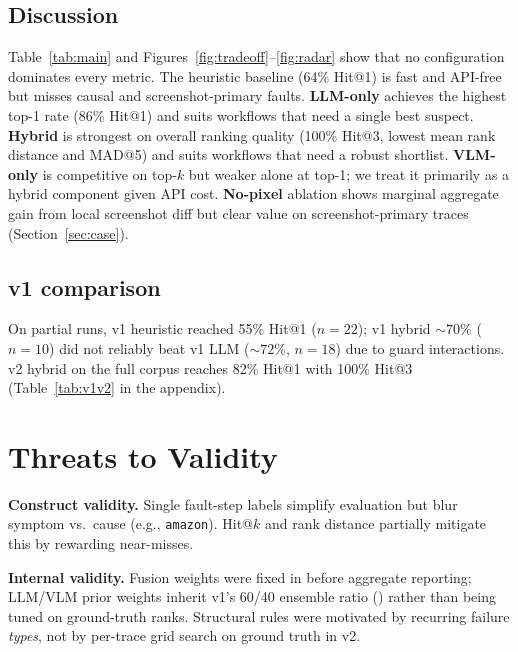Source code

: \documentclass[sigconf,nonacm]{acmart}
\begin{document}
\subsection{Discussion}
\label{sec:discussion}

Table~\ref{tab:main} and Figures~\ref{fig:tradeoff}--\ref{fig:radar} show that no configuration dominates every metric.
The heuristic baseline (64\% Hit@1) is fast and API-free but misses causal and screenshot-primary faults.
\textbf{LLM-only} achieves the highest top-1 rate (86\% Hit@1) and suits workflows that need a single best suspect.
\textbf{Hybrid} is strongest on overall ranking quality (100\% Hit@3, lowest mean rank distance and MAD@5) and suits workflows that need a robust shortlist.
\textbf{VLM-only} is competitive on top-$k$ but weaker alone at top-1; we treat it primarily as a hybrid component given API cost.
\textbf{No-pixel} ablation shows marginal aggregate gain from local screenshot diff but clear value on screenshot-primary traces (Section~\ref{sec:case}).

\subsection{v1 comparison}

On partial runs, v1 heuristic reached 55\% Hit@1 ($n{=}22$); v1 hybrid ${\sim}70\%$ ($n{=}10$) did not reliably beat v1 LLM (${\sim}72\%$, $n{=}18$) due to guard interactions.
v2 hybrid on the full corpus reaches 82\% Hit@1 with 100\% Hit@3 (Table~\ref{tab:v1v2} in the appendix).

\section{Threats to Validity}
\label{sec:threats}

\textbf{Construct validity.}
Single fault-step labels simplify evaluation but blur symptom vs.\ cause (e.g., \texttt{amazon}).
Hit@$k$ and rank distance partially mitigate this by rewarding near-misses.

\textbf{Internal validity.}
Fusion weights were fixed in  before aggregate reporting; LLM/VLM prior weights inherit v1's 60/40 ensemble ratio () rather than being tuned on ground-truth ranks.
Structural rules were motivated by recurring failure \emph{types}, not by per-trace grid search on ground truth in v2.
\end{document}
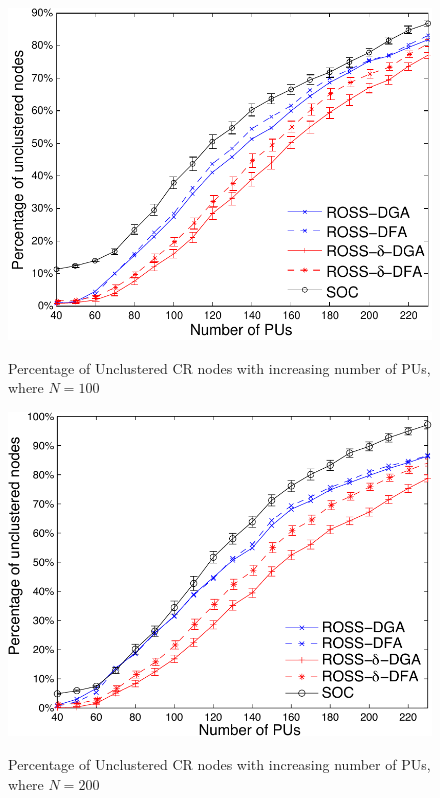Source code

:\documentclass[times]{ettauth}
\theoremstyle{mytheoremstyle}
\theoremstyle{mytheoremstyle}
\theoremstyle{mytheoremstyle}
\begin{document}
\begin{figure}[t]
\begin{multicols}{3}
    \includegraphics[width=\linewidth]{survival_rate_100_edge50.pdf}\par\caption{Percentage of Unclustered CR nodes with increasing number of PUs, where $N=100$}\label{singleton_clusters_100}
    \includegraphics[width=\linewidth]{survival_rate_200_edge50.pdf}\par\caption{Percentage of Unclustered CR nodes with increasing number of PUs, where $N=200$}\label{singleton_clusters_200}

\end{multicols}
\end{figure}
\end{document}
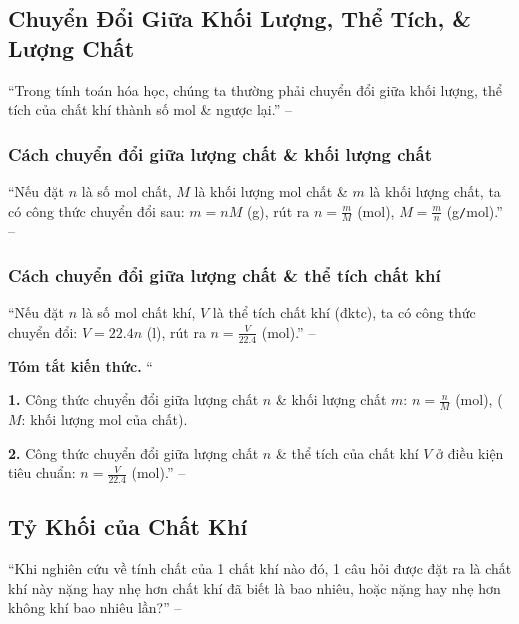 \documentclass{article}
\numberwithin{equation}{section}
\begin{document}

\subsection{Chuyển Đổi Giữa Khối Lượng, Thể Tích, \& Lượng Chất}
``Trong tính toán hóa học, chúng ta thường phải chuyển đổi giữa khối lượng, thể tích của chất khí thành số mol \& ngược lại.'' -- \cite[p. 66]{SGK_Hoa_Hoc_8}

\subsubsection{Cách chuyển đổi giữa lượng chất \& khối lượng chất}
``Nếu đặt $n$ là số mol chất, $M$ là khối lượng mol chất \& $m$ là khối lượng chất, ta có công thức chuyển đổi sau: $m = nM$ (g), rút ra $n = \frac{m}{M}$ (mol), $M = \frac{m}{n}$ (g\texttt{/}mol).'' -- \cite[p. 66]{SGK_Hoa_Hoc_8}

\subsubsection{Cách chuyển đổi giữa lượng chất \& thể tích chất khí}
``Nếu đặt $n$ là số mol chất khí, $V$ là thể tích chất khí (đktc), ta có công thức chuyển đổi: $V = 22.4n$ (l), rút ra $n = \frac{V}{22.4}$ (mol).'' -- \cite[p. 66]{SGK_Hoa_Hoc_8}
\vspace{2mm}

\noindent\textbf{Tóm tắt kiến thức.}
``\begin{enumerate*}
	\item[\textbf{1.}] Công thức chuyển đổi giữa lượng chất $n$ \& khối lượng chất $m$: $n = \frac{n}{M}$ (mol), ($M$: khối lượng mol của chất).
	\item[\textbf{2.}] Công thức chuyển đổi giữa lượng chất $n$ \& thể tích của chất khí $V$ ở điều kiện tiêu chuẩn: $n = \frac{V}{22.4}$ (mol).'' -- \cite[p. 67]{SGK_Hoa_Hoc_8}
\end{enumerate*}


\subsection{Tỷ Khối của Chất Khí}
``Khi nghiên cứu về tính chất của 1 chất khí nào đó, 1 câu hỏi được đặt ra là chất khí này nặng hay nhẹ hơn chất khí đã biết là bao nhiêu, hoặc nặng hay nhẹ hơn không khí bao nhiêu lần?'' -- \cite[p. 68]{SGK_Hoa_Hoc_8}
\end{document}
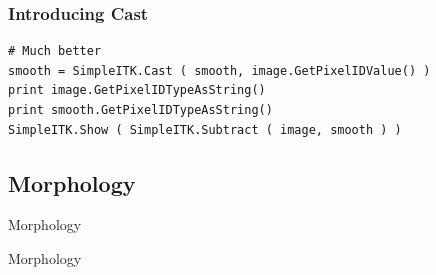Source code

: \begin{frame}[fragile]
\frametitle{Introducing Cast}
\lstpython
\begin{lstlisting}
# Much better
smooth = SimpleITK.Cast ( smooth, image.GetPixelIDValue() )
print image.GetPixelIDTypeAsString()
print smooth.GetPixelIDTypeAsString()
SimpleITK.Show ( SimpleITK.Subtract ( image, smooth ) )
\end{lstlisting}
\end{frame}

\subsection{Morphology}

\begin{frame}{Morphology}
\fontsize{36pt}{36pt}\selectfont
\center
\begin{center}
Morphology
\end{center}
\end{frame}

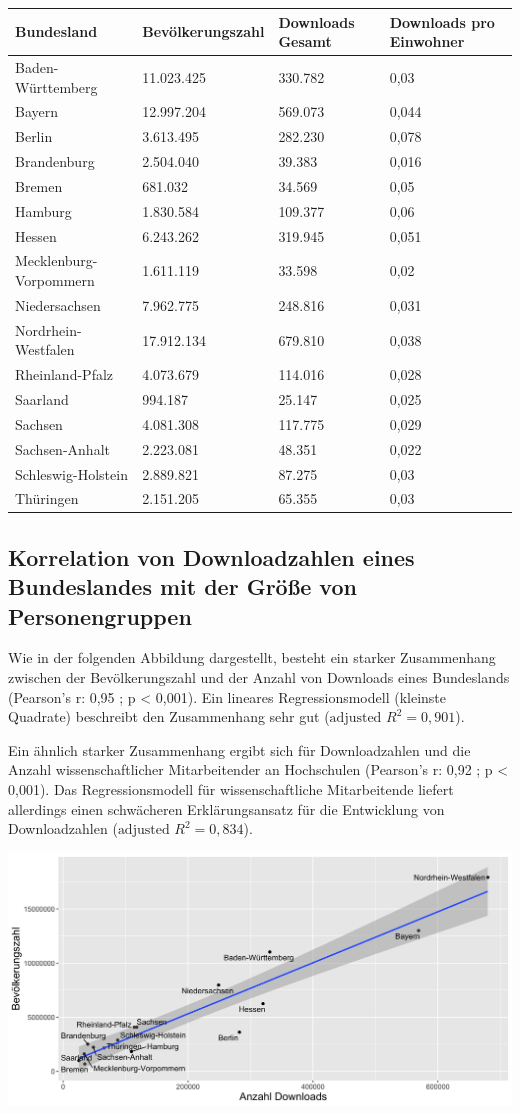 \documentclass[a4paper,
fontsize=11pt,
oneside,
numbers=noperiodatend,
parskip=half-,
bibliography=totoc,
final
]{scrartcl}
\begin{document}
\begin{longtable}[]{@{}llll@{}}
\toprule
\textbf{Bundesland} & \textbf{Bevölkerungszahl} & \textbf{Downloads
Gesamt} & \textbf{Downloads pro Einwohner}\tabularnewline
\midrule
\endhead
Baden-Württemberg & 11.023.425 & 330.782 & 0,03\tabularnewline
Bayern & 12.997.204 & 569.073 & 0,044\tabularnewline
Berlin & 3.613.495 & 282.230 & 0,078\tabularnewline
Brandenburg & 2.504.040 & 39.383 & 0,016\tabularnewline
Bremen & 681.032 & 34.569 & 0,05\tabularnewline
Hamburg & 1.830.584 & 109.377 & 0,06\tabularnewline
Hessen & 6.243.262 & 319.945 & 0,051\tabularnewline
Mecklenburg-Vorpommern & 1.611.119 & 33.598 & 0,02\tabularnewline
Niedersachsen & 7.962.775 & 248.816 & 0,031\tabularnewline
Nordrhein-Westfalen & 17.912.134 & 679.810 & 0,038\tabularnewline
Rheinland-Pfalz & 4.073.679 & 114.016 & 0,028\tabularnewline
Saarland & 994.187 & 25.147 & 0,025\tabularnewline
Sachsen & 4.081.308 & 117.775 & 0,029\tabularnewline
Sachsen-Anhalt & 2.223.081 & 48.351 & 0,022\tabularnewline
Schleswig-Holstein & 2.889.821 & 87.275 & 0,03\tabularnewline
Thüringen & 2.151.205 & 65.355 & 0,03\tabularnewline
\bottomrule
\end{longtable}

\hypertarget{korrelation-von-downloadzahlen-eines-bundeslandes-mit-der-gruxf6uxdfe-von-personengruppen}{%
\subsection{Korrelation von Downloadzahlen eines Bundeslandes mit der
Größe von
Personengruppen}\label{korrelation-von-downloadzahlen-eines-bundeslandes-mit-der-gruxf6uxdfe-von-personengruppen}}

Wie in der folgenden Abbildung dargestellt, besteht ein starker
Zusammenhang zwischen der Bevölkerungszahl und der Anzahl von Downloads
eines Bundeslands (Pearson's r: 0,95 ; p \textless{} 0,001). Ein
lineares Regressionsmodell (kleinste Quadrate) beschreibt den
Zusammenhang sehr gut (\(\text{adjusted\ }R^{2} = 0,901\)).

Ein ähnlich starker Zusammenhang ergibt sich für Downloadzahlen und die
Anzahl wissenschaftlicher Mitarbeitender an Hochschulen (Pearson's r:
0,92 ; p \textless{} 0,001). Das Regressionsmodell für wissenschaftliche
Mitarbeitende liefert allerdings einen schwächeren Erklärungsansatz für
die Entwicklung von Downloadzahlen (\(\text{adjusted\ }R^{2} = 0,834\)).

\includegraphics{images/Downloadzahl_Bevoelkerung.png}
\end{document}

◇ ◇ ◇ ◇

Only a number belongs in the answer: state how many lines of the entries above hold "Zusammenhang".

3